(Extracted information)

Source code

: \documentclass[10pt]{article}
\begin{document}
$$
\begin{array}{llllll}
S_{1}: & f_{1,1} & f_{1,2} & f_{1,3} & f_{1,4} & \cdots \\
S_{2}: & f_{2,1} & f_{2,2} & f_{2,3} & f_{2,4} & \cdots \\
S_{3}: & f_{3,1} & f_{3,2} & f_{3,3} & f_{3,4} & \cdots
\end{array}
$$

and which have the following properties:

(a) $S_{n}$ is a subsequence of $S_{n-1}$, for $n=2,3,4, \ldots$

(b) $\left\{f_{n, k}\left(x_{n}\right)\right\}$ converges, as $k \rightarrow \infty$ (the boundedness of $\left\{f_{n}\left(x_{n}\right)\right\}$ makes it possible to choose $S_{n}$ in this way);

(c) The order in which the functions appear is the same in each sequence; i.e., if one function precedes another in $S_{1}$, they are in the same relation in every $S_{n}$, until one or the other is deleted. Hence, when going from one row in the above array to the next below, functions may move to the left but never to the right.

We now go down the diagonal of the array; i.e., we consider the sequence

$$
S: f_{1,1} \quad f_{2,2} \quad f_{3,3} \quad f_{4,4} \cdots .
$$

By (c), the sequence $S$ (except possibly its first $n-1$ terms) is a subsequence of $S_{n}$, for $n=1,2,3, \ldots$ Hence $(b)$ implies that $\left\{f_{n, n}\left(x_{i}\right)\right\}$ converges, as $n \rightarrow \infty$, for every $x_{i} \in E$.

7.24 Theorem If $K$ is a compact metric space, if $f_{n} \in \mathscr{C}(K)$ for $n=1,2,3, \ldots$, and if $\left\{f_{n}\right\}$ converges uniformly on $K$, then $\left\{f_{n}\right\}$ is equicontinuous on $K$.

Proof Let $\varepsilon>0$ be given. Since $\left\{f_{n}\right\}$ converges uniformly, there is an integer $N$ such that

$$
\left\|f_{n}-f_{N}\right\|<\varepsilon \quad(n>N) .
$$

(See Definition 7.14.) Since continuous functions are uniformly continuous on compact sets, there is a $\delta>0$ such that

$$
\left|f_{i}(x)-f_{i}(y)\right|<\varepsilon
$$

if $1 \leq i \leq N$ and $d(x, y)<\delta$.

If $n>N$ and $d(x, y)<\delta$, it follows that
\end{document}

(End Extracted information)
(Extracted information)

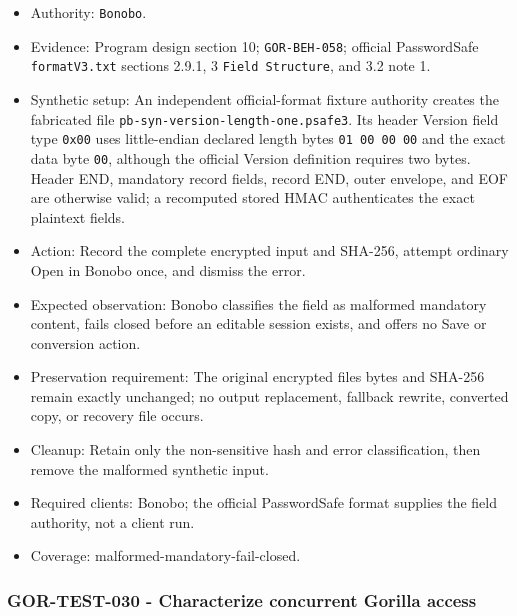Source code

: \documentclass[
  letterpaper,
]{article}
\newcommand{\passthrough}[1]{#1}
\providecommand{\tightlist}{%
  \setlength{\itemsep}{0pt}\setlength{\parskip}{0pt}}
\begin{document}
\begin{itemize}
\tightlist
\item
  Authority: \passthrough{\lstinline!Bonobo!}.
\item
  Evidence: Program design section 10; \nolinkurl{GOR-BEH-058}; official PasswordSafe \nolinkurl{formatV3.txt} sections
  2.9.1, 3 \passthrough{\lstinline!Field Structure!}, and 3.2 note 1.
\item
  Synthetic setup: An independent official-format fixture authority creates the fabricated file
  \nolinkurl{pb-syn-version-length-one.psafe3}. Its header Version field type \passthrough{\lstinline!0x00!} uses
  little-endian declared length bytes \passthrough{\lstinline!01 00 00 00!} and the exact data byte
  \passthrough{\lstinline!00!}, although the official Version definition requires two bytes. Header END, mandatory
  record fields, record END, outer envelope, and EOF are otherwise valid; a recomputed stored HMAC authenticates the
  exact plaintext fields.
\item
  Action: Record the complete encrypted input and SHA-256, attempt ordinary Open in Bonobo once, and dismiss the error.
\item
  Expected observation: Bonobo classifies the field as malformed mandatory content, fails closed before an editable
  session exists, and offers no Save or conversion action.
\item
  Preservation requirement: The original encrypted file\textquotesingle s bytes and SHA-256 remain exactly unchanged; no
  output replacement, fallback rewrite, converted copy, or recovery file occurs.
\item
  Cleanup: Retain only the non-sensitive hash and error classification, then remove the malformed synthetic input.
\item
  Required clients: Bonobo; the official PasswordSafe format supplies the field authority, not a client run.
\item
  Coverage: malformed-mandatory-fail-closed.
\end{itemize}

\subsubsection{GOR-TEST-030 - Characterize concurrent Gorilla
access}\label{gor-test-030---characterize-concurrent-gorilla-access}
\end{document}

(End Extracted information)
(Extracted information)

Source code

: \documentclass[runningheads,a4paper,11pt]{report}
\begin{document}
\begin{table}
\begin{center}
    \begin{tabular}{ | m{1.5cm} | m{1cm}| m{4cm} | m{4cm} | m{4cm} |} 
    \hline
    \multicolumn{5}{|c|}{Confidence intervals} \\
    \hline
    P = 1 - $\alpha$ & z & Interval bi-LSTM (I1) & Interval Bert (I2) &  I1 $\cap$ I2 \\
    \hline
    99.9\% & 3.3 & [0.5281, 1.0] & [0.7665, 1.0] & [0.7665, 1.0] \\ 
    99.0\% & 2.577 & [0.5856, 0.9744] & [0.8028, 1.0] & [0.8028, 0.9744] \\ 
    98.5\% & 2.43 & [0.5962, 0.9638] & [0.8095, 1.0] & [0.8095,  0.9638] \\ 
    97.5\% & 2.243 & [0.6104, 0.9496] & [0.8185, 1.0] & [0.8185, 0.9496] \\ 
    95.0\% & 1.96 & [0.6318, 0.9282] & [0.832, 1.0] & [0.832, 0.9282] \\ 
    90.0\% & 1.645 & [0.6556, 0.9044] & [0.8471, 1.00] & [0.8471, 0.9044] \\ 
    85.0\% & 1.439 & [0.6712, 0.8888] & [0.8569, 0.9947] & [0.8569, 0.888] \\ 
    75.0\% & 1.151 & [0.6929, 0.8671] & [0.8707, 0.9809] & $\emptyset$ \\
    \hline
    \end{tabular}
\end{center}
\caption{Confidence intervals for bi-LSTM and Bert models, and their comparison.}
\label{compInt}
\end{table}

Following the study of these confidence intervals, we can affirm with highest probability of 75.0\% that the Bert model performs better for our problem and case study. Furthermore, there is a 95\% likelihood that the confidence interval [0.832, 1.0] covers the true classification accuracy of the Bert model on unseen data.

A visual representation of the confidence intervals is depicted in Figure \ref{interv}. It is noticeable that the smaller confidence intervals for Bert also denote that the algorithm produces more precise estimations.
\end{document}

(End Extracted information)

▶ _Task details_
Copy out every line from the data above that has "functions" in it.

▶ _Response below_
(c) The order in which the functions appear is the same in each sequence; i.e., if one function precedes another in $S_{1}$, they are in the same relation in every $S_{n}$, until one or the other is deleted. Hence, when going from one row in the above array to the next below, functions may move to the left but never to the right.
(See Definition 7.14.) Since continuous functions are uniformly continuous on compact sets, there is a $\delta>0$ such that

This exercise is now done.